Center for Contract and Economic Organization

Center/Program

Center for Law and Economic Studies

Abstract

The world is in a bit of a mess. Oil prices soared to more than $140 per barrel and within months plummeted to below $40. The pound fell from $2 to less than $1.40. Housing and stock prices crashed. Foreclosures, bankruptcies, and bailouts became newspaper staples. When things go awry like this, inevitably many people and firms regret having entered into contracts under more favorable circumstances. Many of them will be looking for ways to limit, or better yet, avoid the consequences. A preeminent contracts scholar, Melvin Eisenberg (2009), has provided them with considerable ammunition in a recent paper, arguing for expanding the domain of the excuse doctrines. His arguments for giving the disappointed contracting party a "get out of jail (almost) free" card, however, are seriously flawed.
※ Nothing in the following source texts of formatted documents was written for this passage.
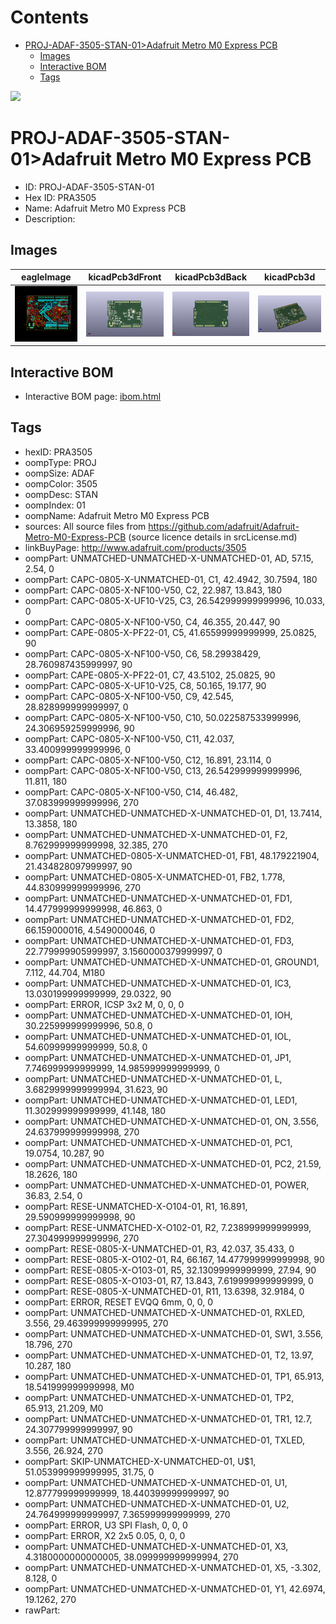 



Contents
========

* [PROJ-ADAF-3505-STAN-01>Adafruit Metro M0 Express PCB](#proj-adaf-3505-stan-01adafruit-metro-m0-express-pcb)
	* [Images](#images)
	* [Interactive BOM](#interactive-bom)
	* [Tags](#tags)
  
![][im]
# PROJ-ADAF-3505-STAN-01>Adafruit Metro M0 Express PCB

- ID: PROJ-ADAF-3505-STAN-01
- Hex ID: PRA3505
- Name: Adafruit Metro M0 Express PCB
- Description: 

## Images
  
  

|eagleImage|kicadPcb3dFront|kicadPcb3dBack|kicadPcb3d|
| :---: | :---: | :---: | :---: |
|[![eagleImage](eagleImage_140.png)](eagleImage_600.png)|[![kicadPcb3dFront](kicadPcb3dFront_140.png)](kicadPcb3dFront_600.png)|[![kicadPcb3dBack](kicadPcb3dBack_140.png)](kicadPcb3dBack_600.png)|[![kicadPcb3d](kicadPcb3d_140.png)](kicadPcb3d_600.png)|

## Interactive BOM

- Interactive BOM page: [ibom.html](kicad/bom/ibom.html)

## Tags

- hexID: PRA3505
- oompType: PROJ
- oompSize: ADAF
- oompColor: 3505
- oompDesc: STAN
- oompIndex: 01
- oompName: Adafruit Metro M0 Express PCB
- sources: All source files from https://github.com/adafruit/Adafruit-Metro-M0-Express-PCB (source licence details in srcLicense.md)
- linkBuyPage: http://www.adafruit.com/products/3505
- oompPart: UNMATCHED-UNMATCHED-X-UNMATCHED-01, AD, 57.15, 2.54, 0
- oompPart: CAPC-0805-X-UNMATCHED-01, C1, 42.4942, 30.7594, 180
- oompPart: CAPC-0805-X-NF100-V50, C2, 22.987, 13.843, 180
- oompPart: CAPC-0805-X-UF10-V25, C3, 26.542999999999996, 10.033, 0
- oompPart: CAPC-0805-X-NF100-V50, C4, 46.355, 20.447, 90
- oompPart: CAPE-0805-X-PF22-01, C5, 41.65599999999999, 25.0825, 90
- oompPart: CAPC-0805-X-NF100-V50, C6, 58.29938429, 28.760987435999997, 90
- oompPart: CAPE-0805-X-PF22-01, C7, 43.5102, 25.0825, 90
- oompPart: CAPC-0805-X-UF10-V25, C8, 50.165, 19.177, 90
- oompPart: CAPC-0805-X-NF100-V50, C9, 42.545, 28.828999999999997, 0
- oompPart: CAPC-0805-X-NF100-V50, C10, 50.022587533999996, 24.306959259999996, 90
- oompPart: CAPC-0805-X-NF100-V50, C11, 42.037, 33.400999999999996, 0
- oompPart: CAPC-0805-X-NF100-V50, C12, 16.891, 23.114, 0
- oompPart: CAPC-0805-X-NF100-V50, C13, 26.542999999999996, 11.811, 180
- oompPart: CAPC-0805-X-NF100-V50, C14, 46.482, 37.083999999999996, 270
- oompPart: UNMATCHED-UNMATCHED-X-UNMATCHED-01, D1, 13.7414, 13.3858, 180
- oompPart: UNMATCHED-UNMATCHED-X-UNMATCHED-01, F2, 8.762999999999998, 32.385, 270
- oompPart: UNMATCHED-0805-X-UNMATCHED-01, FB1, 48.179221904, 21.434828097999997, 90
- oompPart: UNMATCHED-0805-X-UNMATCHED-01, FB2, 1.778, 44.830999999999996, 270
- oompPart: UNMATCHED-UNMATCHED-X-UNMATCHED-01, FD1, 14.477999999999998, 46.863, 0
- oompPart: UNMATCHED-UNMATCHED-X-UNMATCHED-01, FD2, 66.159000016, 4.549000046, 0
- oompPart: UNMATCHED-UNMATCHED-X-UNMATCHED-01, FD3, 22.779999905999997, 3.1560000379999997, 0
- oompPart: UNMATCHED-UNMATCHED-X-UNMATCHED-01, GROUND1, 7.112, 44.704, M180
- oompPart: UNMATCHED-UNMATCHED-X-UNMATCHED-01, IC3, 13.030199999999999, 29.0322, 90
- oompPart: ERROR, ICSP 3x2 M, 0, 0, 0
- oompPart: UNMATCHED-UNMATCHED-X-UNMATCHED-01, IOH, 30.225999999999996, 50.8, 0
- oompPart: UNMATCHED-UNMATCHED-X-UNMATCHED-01, IOL, 54.60999999999999, 50.8, 0
- oompPart: UNMATCHED-UNMATCHED-X-UNMATCHED-01, JP1, 7.746999999999999, 14.985999999999999, 0
- oompPart: UNMATCHED-UNMATCHED-X-UNMATCHED-01, L, 3.6829999999999994, 31.623, 90
- oompPart: UNMATCHED-UNMATCHED-X-UNMATCHED-01, LED1, 11.302999999999999, 41.148, 180
- oompPart: UNMATCHED-UNMATCHED-X-UNMATCHED-01, ON, 3.556, 24.637999999999998, 270
- oompPart: UNMATCHED-UNMATCHED-X-UNMATCHED-01, PC1, 19.0754, 10.287, 90
- oompPart: UNMATCHED-UNMATCHED-X-UNMATCHED-01, PC2, 21.59, 18.2626, 180
- oompPart: UNMATCHED-UNMATCHED-X-UNMATCHED-01, POWER, 36.83, 2.54, 0
- oompPart: RESE-UNMATCHED-X-O104-01, R1, 16.891, 29.590999999999998, 90
- oompPart: RESE-UNMATCHED-X-O102-01, R2, 7.238999999999999, 27.304999999999996, 270
- oompPart: RESE-0805-X-UNMATCHED-01, R3, 42.037, 35.433, 0
- oompPart: RESE-0805-X-O102-01, R4, 66.167, 14.477999999999998, 90
- oompPart: RESE-0805-X-O103-01, R5, 32.13099999999999, 27.94, 90
- oompPart: RESE-0805-X-O103-01, R7, 13.843, 7.619999999999999, 0
- oompPart: RESE-0805-X-UNMATCHED-01, R11, 13.6398, 32.9184, 0
- oompPart: ERROR, RESET EVQQ 6mm, 0, 0, 0
- oompPart: UNMATCHED-UNMATCHED-X-UNMATCHED-01, RXLED, 3.556, 29.463999999999995, 270
- oompPart: UNMATCHED-UNMATCHED-X-UNMATCHED-01, SW1, 3.556, 18.796, 270
- oompPart: UNMATCHED-UNMATCHED-X-UNMATCHED-01, T2, 13.97, 10.287, 180
- oompPart: UNMATCHED-UNMATCHED-X-UNMATCHED-01, TP1, 65.913, 18.541999999999998, M0
- oompPart: UNMATCHED-UNMATCHED-X-UNMATCHED-01, TP2, 65.913, 21.209, M0
- oompPart: UNMATCHED-UNMATCHED-X-UNMATCHED-01, TR1, 12.7, 24.307799999999997, 90
- oompPart: UNMATCHED-UNMATCHED-X-UNMATCHED-01, TXLED, 3.556, 26.924, 270
- oompPart: SKIP-UNMATCHED-X-UNMATCHED-01, U$1, 51.053999999999995, 31.75, 0
- oompPart: UNMATCHED-UNMATCHED-X-UNMATCHED-01, U1, 12.877799999999999, 18.440399999999997, 90
- oompPart: UNMATCHED-UNMATCHED-X-UNMATCHED-01, U2, 24.764999999999997, 7.365999999999999, 270
- oompPart: ERROR, U3 SPI Flash, 0, 0, 0
- oompPart: ERROR, X2 2x5 0.05, 0, 0, 0
- oompPart: UNMATCHED-UNMATCHED-X-UNMATCHED-01, X3, 4.3180000000000005, 38.099999999999994, 270
- oompPart: UNMATCHED-UNMATCHED-X-UNMATCHED-01, X5, -3.302, 8.128, 0
- oompPart: UNMATCHED-UNMATCHED-X-UNMATCHED-01, Y1, 42.6974, 19.1262, 270
- rawPart: 



[im]: kicadPcb3d_450.png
The core of his argument is the inability of private actors to anticipate remote risks. Contracting parties, he argues, have bounded rationality; they can't think of everything. If the parties shared an incorrect tacit assumption about some low-probability event, performance would be excused (the shared-assumption test). He breaks out a subcategory for special treatment: when a change in prices would be sufficiently large to leave the promisor with a loss significantly greater than would have reasonably been expected (the bounded-risk test). He argues that courts should have a broader set of responses than excuse or don't excuse. Rather than an on-off switch, he suggests that the more appropriate analogy is to a dimmer. Relief need not mean that the contract is terminated with no remedy for the promisee. He proposes remedies that fall short of full expectation damages.